On December 14, 1944, Thomas led a task force storming Climbach, consisting of a platoon from the 756th Tank Battalion and a reinforced company of the 411th Infantry Regiment, 103rd Infantry Division, led by a platoon of his tank destroyers. Approaching Climbach, Thomas' armored scout car was knocked out by enemy fire and he was wounded.

The lieutenant helped his crew out of the vehicle, but as he left the car's protection, he was again wounded in the chest, legs and arms. Despite his wounds, Thomas directed the dispersal and emplacement of the anti-tank guns, which then returned fire and covered the attempt by the rest of the task force to outflank the defenders. He briefed one of his platoon leaders, a junior lieutenant, on the general situation, and only when he was sure the situation was under control did he allow himself to be evacuated. The platoon continued to fight for four hours, losing two of its four guns and half its men as casualties (3 dead, 17 wounded).

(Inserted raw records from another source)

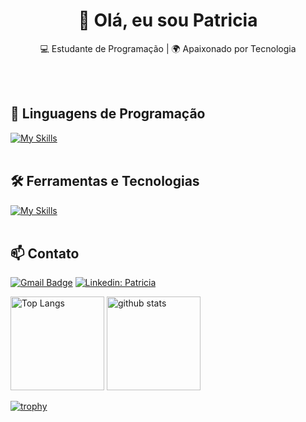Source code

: <h1 align="center">👋 Olá, eu sou Patricia</h1>

<p align="center">
  💻 Estudante de Programação | 🌍 Apaixonado por Tecnologia
</p><br><br>


## 🚀 Linguagens de Programação
[![My Skills](https://skillicons.dev/icons?i=java,python)](https://skillicons.dev)<br><br>

## 🛠️ Ferramentas e Tecnologias
[![My Skills](https://skillicons.dev/icons?i=vscode,eclipse,intelij,junit,oracle,maven,git,github)](https://skillicons.dev)<br><br>

## 📫 Contato

[![Gmail Badge](https://img.shields.io/badge/-patricia.melo0608@gmail.com-006bed?style=flat-square&logo=Gmail&logoColor=white&link=mailto:patricia.melo0608@gmail.com)](mailto:patricia.melo0608@gmail.com)
[![Linkedin: Patricia](https://img.shields.io/badge/-patricia-blue?style=flat-square&logo=Linkedin&logoColor=white&link=https://www.linkedin.com/in/devellenias/)](https://www.linkedin.com/in/patricia-melo-82667431/)

  <p align="left">   <img alt="Top Langs" height="150px" src="https://github-readme-stats.vercel.app/api/top-langs/?username=Willianf-Silva&layout=compact&show_icons=true&theme=onedark&hide_title=true&hide=scss,css,html" />  <img alt="github stats" height="150px" src="https://github-readme-stats.vercel.app/api?username=patymelo&theme=onedark&show_icons=ture&hide=stars&hide_title=true" /></p>

[![trophy](
https://github-profile-trophy.vercel.app/?username=patymelo&theme=onedark)](https://github.com/ekonuma/github-profile-trophy)
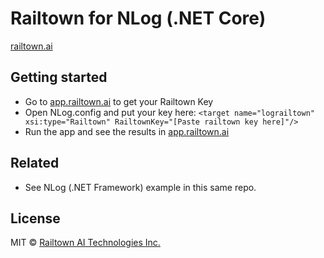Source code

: ﻿# Railtown for NLog (.NET Core)
[railtown.ai](https://www.railtown.ai/)


## Getting started
- Go to [app.railtown.ai](https://app.railtown.ai/) to get your Railtown Key
- Open NLog.config and put your key here: 
    `<target name="lograiltown" xsi:type="Railtown" RailtownKey="[Paste railtown key here]"/>`
- Run the app and see the results in [app.railtown.ai](https://app.railtown.ai/)

## Related
- See NLog (.NET Framework) example in this same repo.

## License

MIT  © [Railtown AI Technologies Inc.](https://www.railtown.ai/)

The strong performance of the platoon ensured the capture of the town and forced the defenders to withdraw to the Siegfried Line; the unit was awarded a Distinguished Unit Citation (the first black combat unit, and the first unit attached to the 103rd Division, to be so honored) and its men received four Silver Stars and nine Bronze Stars. Thomas himself was awarded the Distinguished Service Cross for his part in the engagement, and returned home a hero, though he played down his role - "I know I was sent out to locate and draw the enemy fire, but I didn't mean to draw that much."

Thomas remained in the Army, and retired with the rank of Major. In the 1990s, following a study which indicated severe racial discrimination in the process of awarding medals during the war, it was recommended that seven Distinguished Service Crosses be upgraded to Medals of Honor, and Thomas was awarded the Medal of Honor posthumously on January 13, 1997.

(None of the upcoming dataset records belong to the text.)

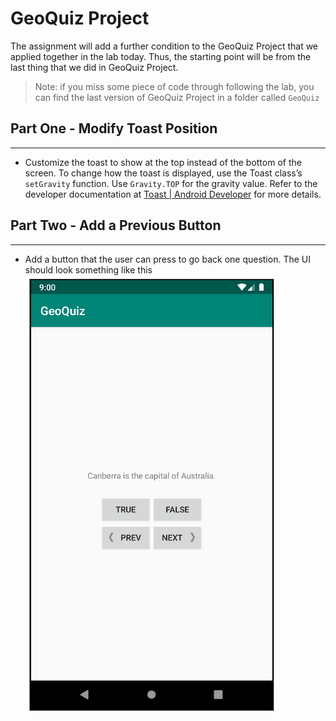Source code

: # GeoQuiz Project
The assignment will add a further condition to the GeoQuiz Project that we applied together in the lab today. Thus, the starting point will be from the last thing that we did in GeoQuiz Project.
> Note: if you miss some piece of code through following the lab, you can find the last version of GeoQuiz Project in a folder called `GeoQuiz`

## Part One - Modify Toast Position
---
- Customize the toast to show at the top instead of the bottom of the screen. To change how the toast is displayed, use the Toast class’s `setGravity` function. Use `Gravity.TOP` for the gravity value. Refer to the developer documentation at [Toast | Android Developer](https://developer.android.com/reference/kotlin/android/widget/Toast#setgravity) for more details.

## Part Two - Add a Previous Button
---
- Add a button that the user can press to go back one question. The UI should look something like this
  ![UI Part2](UI_part2.png)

Awards and decoration[edit]

Thomas, then ranked Captain, being awarded the Distinguished Service Cross, 1945

Awards and Decorations: Medal of Honor (as of September 23, 1996); Purple Heart; European-African-Middle Eastern Campaign Medal; World War II Victory Medal.

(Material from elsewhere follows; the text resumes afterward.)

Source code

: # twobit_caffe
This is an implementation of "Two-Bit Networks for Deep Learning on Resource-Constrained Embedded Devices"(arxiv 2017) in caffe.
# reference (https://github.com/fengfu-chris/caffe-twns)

A light blue ribbon with five white five pointed stars
Medal of Honor
Purple Heart European-African-Middle Eastern Campaign Medal World War II Victory Medal

Medal of Honor citation[edit]

Thomas' Medal of Honor citation reads:

For extraordinary heroism in action on December 14, 1944, near Climbach, France. While riding in the lead vehicle of a task force organized to storm and capture the village of Climbach, France, then First Lieutenant Thomas's armored scout car was subjected to intense enemy artillery, self-propelled gun, and small arms fire. Although wounded by the initial burst of hostile fire, Lieutenant Thomas signalled the remainder of the column to halt and, despite the severity of his wounds, assisted the crew of the wrecked car in dismounting. Upon leaving the scant protection which the vehicle afforded, Lieutenant Thomas was again subjected to a hail of enemy fire which inflicted multiple gunshot wounds in his chest, legs, and left arm. Despite the intense pain caused by these wounds, Lieutenant Thomas ordered and directed the dispersion and emplacement of two antitank guns which in a few moments were promptly and effectively returning the enemy fire. Realizing that he could no longer remain in command of the platoon, he signalled to the platoon commander to join him. Lieutenant Thomas then thoroughly oriented him on enemy gun dispositions and the general situation. Only after he was certain that his junior officer was in full control of the situation did he permit himself to be evacuated. First Lieutenant Thomas' outstanding heroism were an inspiration to his men and exemplify the highest traditions of the Armed Forces.